------ The records
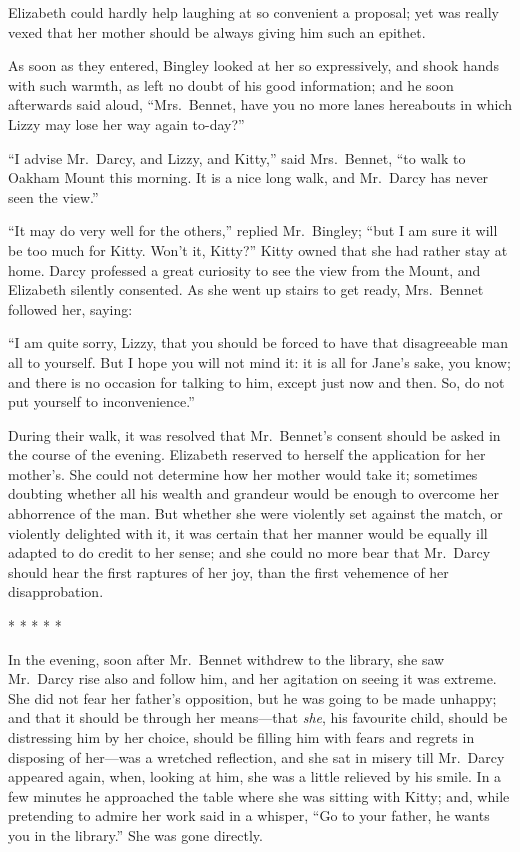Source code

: Elizabeth could hardly help laughing at so convenient a
proposal; yet was really vexed that her mother should be
always giving him such an epithet.

As soon as they entered, Bingley looked at her so expressively,
and shook hands with such warmth, as left no doubt of his good
information; and he soon afterwards said aloud, ``Mrs.\ Bennet,
have you no more lanes hereabouts in which Lizzy may lose her
way again to-day?''

``I advise Mr.\ Darcy, and Lizzy, and Kitty,'' said Mrs.\ Bennet,
``to walk to Oakham Mount this morning.  It is a nice long walk,
and Mr.\ Darcy has never seen the view.''

``It may do very well for the others,'' replied Mr.\ Bingley; ``but
I am sure it will be too much for Kitty.  Won't it, Kitty?''
Kitty owned that she had rather stay at home.  Darcy professed
a great curiosity to see the view from the Mount, and Elizabeth
silently consented.  As she went up stairs to get ready,
Mrs.\ Bennet followed her, saying:

``I am quite sorry, Lizzy, that you should be forced to have
that disagreeable man all to yourself.  But I hope you will not
mind it: it is all for Jane's sake, you know; and there is no
occasion for talking to him, except just now and then.  So, do
not put yourself to inconvenience.''

During their walk, it was resolved that Mr.\ Bennet's consent
should be asked in the course of the evening.  Elizabeth
reserved to herself the application for her mother's.  She
could not determine how her mother would take it; sometimes
doubting whether all his wealth and grandeur would be enough
to overcome her abhorrence of the man.  But whether she were
violently set against the match, or violently delighted with
it, it was certain that her manner would be equally ill adapted
to do credit to her sense; and she could no more bear that
Mr.\ Darcy should hear the first raptures of her joy, than the
first vehemence of her disapprobation.

\begin{center}* * * * *\end{center}

In the evening, soon after Mr.\ Bennet withdrew to the library,
she saw Mr.\ Darcy rise also and follow him, and her agitation
on seeing it was extreme.  She did not fear her father's
opposition, but he was going to be made unhappy; and that it
should be through her means---that \emph{she}, his favourite child,
should be distressing him by her choice, should be filling him
with fears and regrets in disposing of her---was a wretched
reflection, and she sat in misery till Mr.\ Darcy appeared
again, when, looking at him, she was a little relieved by his
smile.  In a few minutes he approached the table where she was
sitting with Kitty; and, while pretending to admire her work
said in a whisper, ``Go to your father, he wants you in the
library.''  She was gone directly.

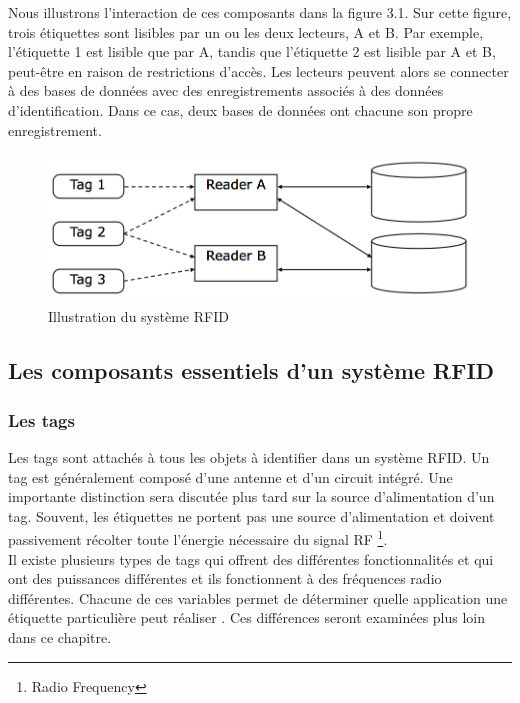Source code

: \documentclass[11pt, a4paper, twoside]{book}
\begin{document}
Nous illustrons l'interaction de ces composants dans la figure 3.1. Sur cette figure, trois étiquettes sont lisibles par un ou les deux lecteurs, A et B. Par exemple, l'étiquette 1 est lisible que par A, tandis que l'étiquette 2 est lisible par A et B, peut-être en raison de restrictions d'accès. Les lecteurs peuvent alors se connecter à des bases de données avec des enregistrements associés à des données d'identification. Dans ce cas, deux bases de données ont chacune son propre enregistrement.\\
\begin{figure}[H]
\centering
\includegraphics[width=\textwidth]{shema}
\caption{Illustration du système RFID}
\end{figure}
\subsection{Les composants essentiels d'un système RFID}
\subsubsection{Les tags}
Les tags sont attachés à tous les objets à identifier dans un système RFID. Un tag est généralement
composé d'une antenne et d'un circuit intégré. Une importante
distinction sera discutée plus tard sur la source d'alimentation d'un tag. Souvent, les étiquettes ne portent pas une source d'alimentation et doivent passivement récolter toute l'énergie nécessaire du signal RF \footnote{Radio Frequency}.\\

Il existe plusieurs types de tags qui offrent des différentes fonctionnalités et qui ont des puissances différentes
et ils fonctionnent à des fréquences radio différentes. Chacune de ces variables permet de déterminer
quelle application une étiquette particulière peut réaliser . Ces différences seront examinées plus loin dans ce chapitre.\\
\end{document}
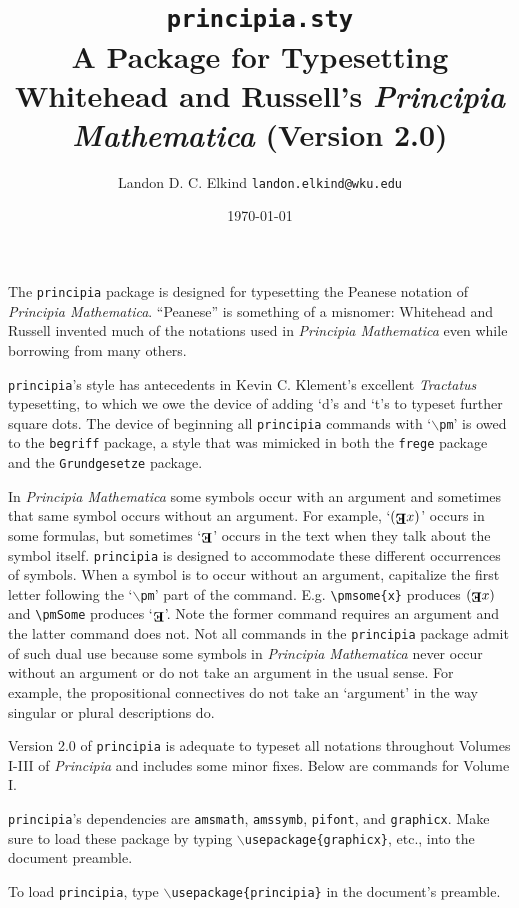 \documentclass[12pt]{article}
\title{\texttt{principia.sty}\\ A \LaTeXe \space Package for Typesetting Whitehead and Russell's \textit{Principia Mathematica} (Version 2.0)}
\author{Landon D. C. Elkind \texttt{landon.elkind@wku.edu}}
\date{\today}
\newcommand{\pmsome}[1]{(\text{\raisebox{.5em}{\rotatebox{180}{\textbf{E}}}}#1)} %
\newcommand{\pmSome}{\text{\raisebox{.5em}{\rotatebox{180}{\textbf{E}}}}}
\begin{document}
\maketitle
\onehalfspacing
The \texttt{principia} package is designed for typesetting the Peanese notation of \textit{Principia Mathematica}. ``Peanese'' is something of a misnomer: Whitehead and Russell invented much of the notations used in \textit{Principia Mathematica} even while borrowing from many others.

\texttt{principia}'s style has antecedents in Kevin C. Klement's excellent \textit{Tractatus} typesetting, to which we owe the device of adding `d's and `t's to typeset further square dots. The device of beginning all \texttt{principia} commands with `\texttt{$\backslash$pm}' is owed to the \texttt{begriff} package, a style that was mimicked in both the \texttt{frege} package and the \texttt{Grundgesetze} package. 

In \textit{Principia Mathematica} some symbols occur with an argument and sometimes that same symbol occurs without an argument. For example, `$\pmsome{x}$' occurs in some formulas, but sometimes `$\pmSome$' occurs in the text when they talk about the symbol itself. \texttt{principia} is designed to accommodate these different occurrences of symbols. When a symbol is to occur without an argument, capitalize the first letter following the `\texttt{$\backslash$pm}' part of the command. E.g. \verb|\pmsome{x}| produces $\pmsome{x}$ and \verb|\pmSome| produces `$\pmSome$'. Note the former command requires an argument and the latter command does not. Not all commands in the \texttt{principia} package admit of such dual use because some symbols in \textit{Principia Mathematica} never occur without an argument or do not take an argument in the usual sense. For example, the propositional connectives do not take an `argument' in the way singular or plural descriptions do.

Version 2.0 of \texttt{principia} is adequate to typeset all notations throughout Volumes I-III of \textit{Principia} and includes some minor fixes. Below are commands for Volume I.

\texttt{principia}'s dependencies are \texttt{amsmath}, \texttt{amssymb}, \texttt{pifont}, and \texttt{graphicx}. Make sure to load these package by typing \texttt{$\backslash$usepackage\{graphicx\}}, etc., into the document preamble. 

To load \texttt{principia}, type \texttt{$\backslash$usepackage\{principia\}} in the document's preamble.
\end{document}
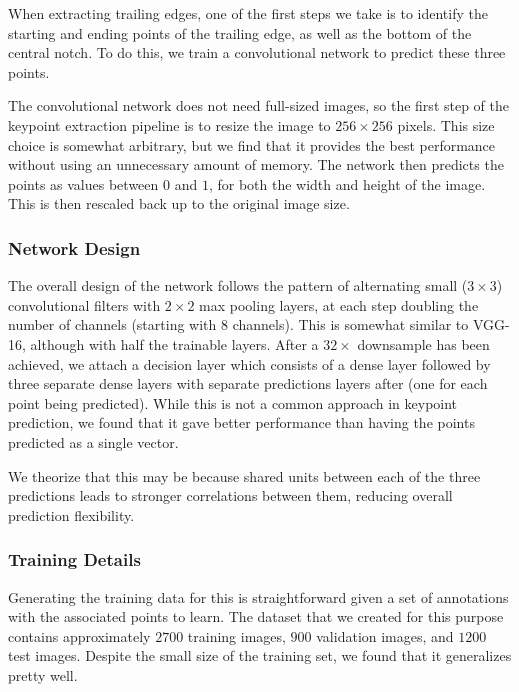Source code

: When extracting trailing edges, one of the first steps we take is to identify the starting and ending points of the trailing edge, as well as the bottom of the central notch.
To do this, we train a convolutional network to predict these three points.

The convolutional network does not need full-sized images, so the first step of the keypoint extraction pipeline is to resize the image to $256 \times 256$ pixels.
This size choice is somewhat arbitrary, but we find that it provides the best performance without using an unnecessary amount of memory.
The network then predicts the points as values between $0$ and $1$, for both the width and height of the image. 
This is then rescaled back up to the original image size.


\subsubsection{Network Design}

The overall design of the network follows the pattern of alternating small ($3 \times 3$) convolutional filters with $2 \times 2$ max pooling layers, at each step doubling the number of channels (starting with $8$ channels).
This is somewhat similar to VGG-16, although with half the trainable layers.
After a $32\times$ downsample has been achieved, we attach a decision layer which consists of a dense layer followed by three separate dense layers with separate predictions layers after (one for each point being predicted).
While this is not a common approach in keypoint prediction, we found that it gave better performance than having the points predicted as a single vector.

We theorize that this may be because shared units between each of the three predictions leads to stronger correlations between them, reducing overall prediction flexibility.

\subsubsection{Training Details}

Generating the training data for this is straightforward given a set of annotations with the associated points to learn.
The dataset that we created for this purpose contains approximately $2700$ training images, $900$ validation images, and $1200$ test images.
Despite the small size of the training set, we found that it generalizes pretty well.

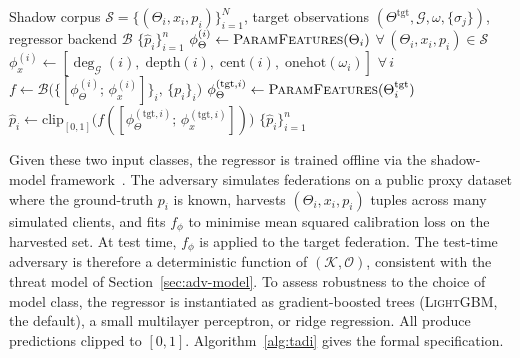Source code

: \documentclass[letterpaper,journal]{IEEEtran}
\newcommand{\TADI}{\textsc{TADI}\xspace}
\begin{document}
\begin{algorithm}[t]
\caption{\TADI, full-channel variant ($\mathcal{A}_2^{\text{full}}$)}
\label{alg:tadi}
\begin{algorithmic}[1]
\REQUIRE Shadow corpus
         $\mathcal{S} = \{(\Theta_i, x_i, p_i)\}_{i=1}^{N}$,
         target observations
         $(\Theta^{\text{tgt}}, \mathcal{G}, \omega, \{\sigma_j\})$,
         regressor backend $\mathcal{B}$
\ENSURE  $\{\hat{p}_i\}_{i=1}^{n}$
\STATE $\phi_{\Theta}^{(i)} \gets \textsc{ParamFeatures}(\Theta_i)$
       $\forall\, (\Theta_i, x_i, p_i) \in \mathcal{S}$
\STATE $\phi_x^{(i)} \gets [\deg_{\mathcal{G}}(i),\;
       \mathrm{depth}(i),\; \mathrm{cent}(i),\;
       \mathrm{onehot}(\omega_i)]$
       $\forall\, i$
\STATE $f \gets \mathcal{B}\bigl(
       \{[\phi_{\Theta}^{(i)};\, \phi_x^{(i)}]\}_{i},\,
       \{p_i\}_{i}\bigr)$
  \STATE $\phi_{\Theta}^{(\text{tgt},i)} \gets
         \textsc{ParamFeatures}(\Theta_i^{\text{tgt}})$
  \STATE $\hat{p}_i \gets \mathrm{clip}_{[0,1]}\bigl(
         f([\phi_{\Theta}^{(\text{tgt},i)};\,
         \phi_x^{(\text{tgt},i)}])\bigr)$
\ENDFOR
\RETURN $\{\hat{p}_i\}_{i=1}^{n}$
\end{algorithmic}
\end{algorithm}

Given these two input classes, the regressor is trained offline via
the shadow-model framework~\cite{shokri2017membership}. The adversary
simulates federations on a public proxy dataset where the ground-truth
$p_i$ is known, harvests $(\Theta_i, x_i, p_i)$ tuples across many
simulated clients, and fits $f_\phi$ to minimise mean squared
calibration loss on the harvested set. At test time, $f_\phi$ is
applied to the target federation. The test-time adversary is
therefore a deterministic function of $(\mathcal{K}, \mathcal{O})$,
consistent with the threat model of Section~\ref{sec:adv-model}. To
assess robustness to the choice of model class, the regressor is
instantiated as gradient-boosted trees (\textsc{LightGBM}, the
default), a small multilayer perceptron, or ridge regression. All
produce predictions clipped to $[0,1]$. Algorithm~\ref{alg:tadi}
gives the formal specification.
\end{document}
------------
Could the lines from the first entry through the line that contains "and Mr.\ Darcy has never seen the view.''" be copied exactly, with all pictures left out?

**Result of the exercise**.
Source code

: Elizabeth could hardly help laughing at so convenient a
proposal; yet was really vexed that her mother should be
always giving him such an epithet.

As soon as they entered, Bingley looked at her so expressively,
and shook hands with such warmth, as left no doubt of his good
information; and he soon afterwards said aloud, ``Mrs.\ Bennet,
have you no more lanes hereabouts in which Lizzy may lose her
way again to-day?''

``I advise Mr.\ Darcy, and Lizzy, and Kitty,'' said Mrs.\ Bennet,
``to walk to Oakham Mount this morning.  It is a nice long walk,
and Mr.\ Darcy has never seen the view.''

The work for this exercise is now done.